* Work to complete:
Scan the material for the word "Washington", then return every line where it appears.

══ Material to process

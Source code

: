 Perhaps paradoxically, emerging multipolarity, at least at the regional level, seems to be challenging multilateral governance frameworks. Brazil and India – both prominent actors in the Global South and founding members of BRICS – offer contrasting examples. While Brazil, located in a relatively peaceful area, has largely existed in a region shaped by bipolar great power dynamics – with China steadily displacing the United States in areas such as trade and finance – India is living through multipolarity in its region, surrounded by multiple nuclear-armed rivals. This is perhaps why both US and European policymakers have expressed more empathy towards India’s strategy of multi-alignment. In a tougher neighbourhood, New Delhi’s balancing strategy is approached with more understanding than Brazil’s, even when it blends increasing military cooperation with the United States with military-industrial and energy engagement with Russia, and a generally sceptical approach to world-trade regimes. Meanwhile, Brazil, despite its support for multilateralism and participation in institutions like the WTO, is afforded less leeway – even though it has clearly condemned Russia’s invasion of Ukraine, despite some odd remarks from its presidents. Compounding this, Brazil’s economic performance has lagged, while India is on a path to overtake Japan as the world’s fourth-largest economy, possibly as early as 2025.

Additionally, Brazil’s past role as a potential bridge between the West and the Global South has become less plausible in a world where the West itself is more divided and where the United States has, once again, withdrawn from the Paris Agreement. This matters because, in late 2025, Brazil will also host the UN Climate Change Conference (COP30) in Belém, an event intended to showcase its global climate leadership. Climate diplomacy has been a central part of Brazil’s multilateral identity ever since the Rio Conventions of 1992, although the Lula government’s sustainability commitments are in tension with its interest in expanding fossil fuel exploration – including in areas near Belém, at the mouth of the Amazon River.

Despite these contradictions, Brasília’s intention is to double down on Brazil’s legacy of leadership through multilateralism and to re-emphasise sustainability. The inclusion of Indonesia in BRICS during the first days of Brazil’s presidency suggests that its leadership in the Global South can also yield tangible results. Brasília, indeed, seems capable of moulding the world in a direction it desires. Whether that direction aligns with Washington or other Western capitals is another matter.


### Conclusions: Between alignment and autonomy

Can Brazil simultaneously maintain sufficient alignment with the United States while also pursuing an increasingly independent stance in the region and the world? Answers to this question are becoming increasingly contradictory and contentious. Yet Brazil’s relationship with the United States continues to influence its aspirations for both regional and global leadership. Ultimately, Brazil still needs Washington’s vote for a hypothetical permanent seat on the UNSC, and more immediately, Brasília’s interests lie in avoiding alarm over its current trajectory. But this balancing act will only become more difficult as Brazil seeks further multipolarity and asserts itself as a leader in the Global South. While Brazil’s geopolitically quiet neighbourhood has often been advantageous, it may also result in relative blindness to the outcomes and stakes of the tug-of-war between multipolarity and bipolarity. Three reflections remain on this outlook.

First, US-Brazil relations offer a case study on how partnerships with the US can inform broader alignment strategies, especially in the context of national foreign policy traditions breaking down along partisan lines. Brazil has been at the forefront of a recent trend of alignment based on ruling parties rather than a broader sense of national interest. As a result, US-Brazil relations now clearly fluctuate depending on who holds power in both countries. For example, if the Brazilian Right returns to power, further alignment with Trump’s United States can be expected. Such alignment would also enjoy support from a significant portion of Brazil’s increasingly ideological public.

════

* Task result:
Despite these contradictions, Brasília’s intention is to double down on Brazil’s legacy of leadership through multilateralism and to re-emphasise sustainability. The inclusion of Indonesia in BRICS during the first days of Brazil’s presidency suggests that its leadership in the Global South can also yield tangible results. Brasília, indeed, seems capable of moulding the world in a direction it desires. Whether that direction aligns with Washington or other Western capitals is another matter.
Can Brazil simultaneously maintain sufficient alignment with the United States while also pursuing an increasingly independent stance in the region and the world? Answers to this question are becoming increasingly contradictory and contentious. Yet Brazil’s relationship with the United States continues to influence its aspirations for both regional and global leadership. Ultimately, Brazil still needs Washington’s vote for a hypothetical permanent seat on the UNSC, and more immediately, Brasília’s interests lie in avoiding alarm over its current trajectory. But this balancing act will only become more difficult as Brazil seeks further multipolarity and asserts itself as a leader in the Global South. While Brazil’s geopolitically quiet neighbourhood has often been advantageous, it may also result in relative blindness to the outcomes and stakes of the tug-of-war between multipolarity and bipolarity. Three reflections remain on this outlook.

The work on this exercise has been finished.